Features

Companies taking up the digitisation challenge drive more profitable businesses

The industrial automation space has traditionally been conservative, with a focus on reliability and high availability.

Today, many production plants, facilities and industrial businesses expect real-time, connected and mobile digital experience combined with the traditional principles of data resilience and availability in order to meet their production needs.

Consider this industrial scenario: during morning planning, an operations manager is reviewing the plant's overnight performance on their tablet. They notice that the site's weekly Overall Equipment Effectiveness has dropped significantly.

One touch data mining enables them to drill into this KPI and identify the origin of this drop in productivity. Additionally, the operations manager can pinpoint the common cause of these failures discovers it is due to breakdown of a critical process pump motor and flags it for action.

Continuing this scenario, the operator at the centralised operations centre is reviewing the control screen and notices the action flag from the operations manager.

After confirming the failures on the critical process pump motor, a single click takes the operator to the motor's temperature and control history. This information allows the operator to easily identify a consistent problem of fluctuating high temperatures.

To rectify the situation, a maintenance engineer is required on-site to troubleshoot the problem whilst the over-temperature situation is occurring.

With a second click, the operator drills down into the associated variable speed drive configuration and sets a high temperature alarm that will trigger before the motor trips.

This alarm will alert the maintenance engineer and allow enough time to access the site for troubleshooting. The operator initiates a work order request to advise the maintenance engineer, describe the issue and the actions he has taken in setting the high temperature alarm.

The scenario continues on the actual production site where the maintenance engineer views his tablet to register the work order request that the operator initiated.

Without wasting time, the engineer continues with his routine maintenance until he is notified of the high temperature alarm. On arriving at the critical process pump, the engineer accesses the remote control station.

With a touch, the motor control data for the pump is visible. The engineer confirms the fault and the motor controller is quickly replaced, detected automatically on the process control system, and the 100 plus complex parameters are downloaded as the engineer watches.

The engineer restarts the plant and confirms the motor performance on the remote control station.

Multiple workflows of different roles

The above scenario encapsulates a complicated yet typical workflow between three roles within an industrial business; a process that is streamlined through the use of technology.

Not only are the multiple workflows of the different roles managed in the digital domain but the seamless interoperability across the entire process control system enables the rapid identification of production losses, root cause and immediate rectification of the fault – all minimising process downtime, the key contributor to profitability.

These integrated solutions featuring enterprise-wide centralised control, mobile technologies and industrialised PCs at local control stations form the backbone of industrial digitisation. Putting it simply with industrial digitisation, what used to take hours (if not days), now takes minutes.

The first critical piece of the industrial digitisation architecture is enterprise-wide centralised control. This can be achieved through the consolidation of disparate site-based monitoring, control and operations intelligence solutions into one holistic production management system that operates across all sites in the demand chain.
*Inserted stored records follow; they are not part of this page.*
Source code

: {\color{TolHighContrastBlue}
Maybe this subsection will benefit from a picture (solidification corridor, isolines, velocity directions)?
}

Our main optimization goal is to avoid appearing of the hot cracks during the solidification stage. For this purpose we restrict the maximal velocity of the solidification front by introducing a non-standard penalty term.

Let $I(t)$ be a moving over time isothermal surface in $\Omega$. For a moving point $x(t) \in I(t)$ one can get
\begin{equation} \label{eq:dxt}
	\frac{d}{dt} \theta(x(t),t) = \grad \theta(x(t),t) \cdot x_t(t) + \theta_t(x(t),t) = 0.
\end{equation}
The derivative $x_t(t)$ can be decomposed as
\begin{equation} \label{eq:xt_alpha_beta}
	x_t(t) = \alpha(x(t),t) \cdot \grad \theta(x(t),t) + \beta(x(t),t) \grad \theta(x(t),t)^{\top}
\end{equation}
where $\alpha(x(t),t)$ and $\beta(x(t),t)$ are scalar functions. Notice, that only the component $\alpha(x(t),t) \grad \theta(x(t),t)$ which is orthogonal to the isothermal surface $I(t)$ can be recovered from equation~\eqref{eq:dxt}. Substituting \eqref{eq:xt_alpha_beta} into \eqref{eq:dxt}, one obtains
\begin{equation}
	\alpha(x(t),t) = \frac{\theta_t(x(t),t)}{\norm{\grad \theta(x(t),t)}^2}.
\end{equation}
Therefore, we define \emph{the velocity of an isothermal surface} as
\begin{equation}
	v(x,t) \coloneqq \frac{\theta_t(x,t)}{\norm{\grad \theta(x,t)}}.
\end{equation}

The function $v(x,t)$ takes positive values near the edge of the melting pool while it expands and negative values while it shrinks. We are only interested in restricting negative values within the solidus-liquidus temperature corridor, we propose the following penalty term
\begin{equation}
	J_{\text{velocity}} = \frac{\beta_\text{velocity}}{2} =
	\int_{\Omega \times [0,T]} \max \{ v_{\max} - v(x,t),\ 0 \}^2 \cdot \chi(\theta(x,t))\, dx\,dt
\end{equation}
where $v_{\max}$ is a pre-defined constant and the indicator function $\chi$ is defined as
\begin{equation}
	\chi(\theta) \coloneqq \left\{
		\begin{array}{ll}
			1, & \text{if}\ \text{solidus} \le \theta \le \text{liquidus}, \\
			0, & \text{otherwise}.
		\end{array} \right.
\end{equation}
While obviously decreasing the cost of ownership of the automation assets, increased collaboration across the systems, processes and personnel leads to higher operational effectiveness and broader collaboration in maintenance, scheduling and planning.

Centralised control also embeds standardisation in automation across the demand chain – emphasising the need for common visualisation and control standards.

For example, when multiple sites have the same pumps performing the same task, each pump requires both identical visualisation in the SCADA and also common control functionality to ensure they are operated correctly, and safely, from the centralised control centre.

The second critical piece of industrial digitisation leverages the strength of mobility solutions, such as tablets and smart phones, which provide the flexibility necessary when consolidating operations for centralised control.

In the scenario above, operations managers and maintenance engineers access information remotely, make decisions and act based on real-time information at the right time.

Using these wireless devices to provide data in real-time enables higher operational performance. When considering mobility, the security, in addition to the accessibility of information, must be embedded within the system.

Critical to centralised control and the strength of this industrial digitisation model is the localised, industrialised PC (iPC) in local control stations. As the historical, site-based control rooms are replaced by enterprise-wide centralised control, the need for on-site visibility into the process control system remains critical.

To fill the local gap, control moves from the site-based control room into the production process itself. This extends the monitoring and control capability directly into the plant.

This delivers visibility of both the SCADA production data and the environmental or physical input required for operations or maintenance teams on-site.

This is the third key piece of the industrial digitisation architecture, and is particularly critical for production processes requiring high maintenance activities together with the need for digital visibility (SCADA).

For digitisation to be directly located with the physical process (which is often dusty, wet or subject to high vibration), iPCs have evolved into rugged, strengthened, rust resistant solutions. In addition, particularly in the mining industry, iPCs are required to have high visibility touchscreens that can be viewed in direct sunlight.

Enterprise-wide centralised control

These requirements are becoming standard across iPCs, and targeted iPCs are being bundled and pre-built with operating system and SCADA software.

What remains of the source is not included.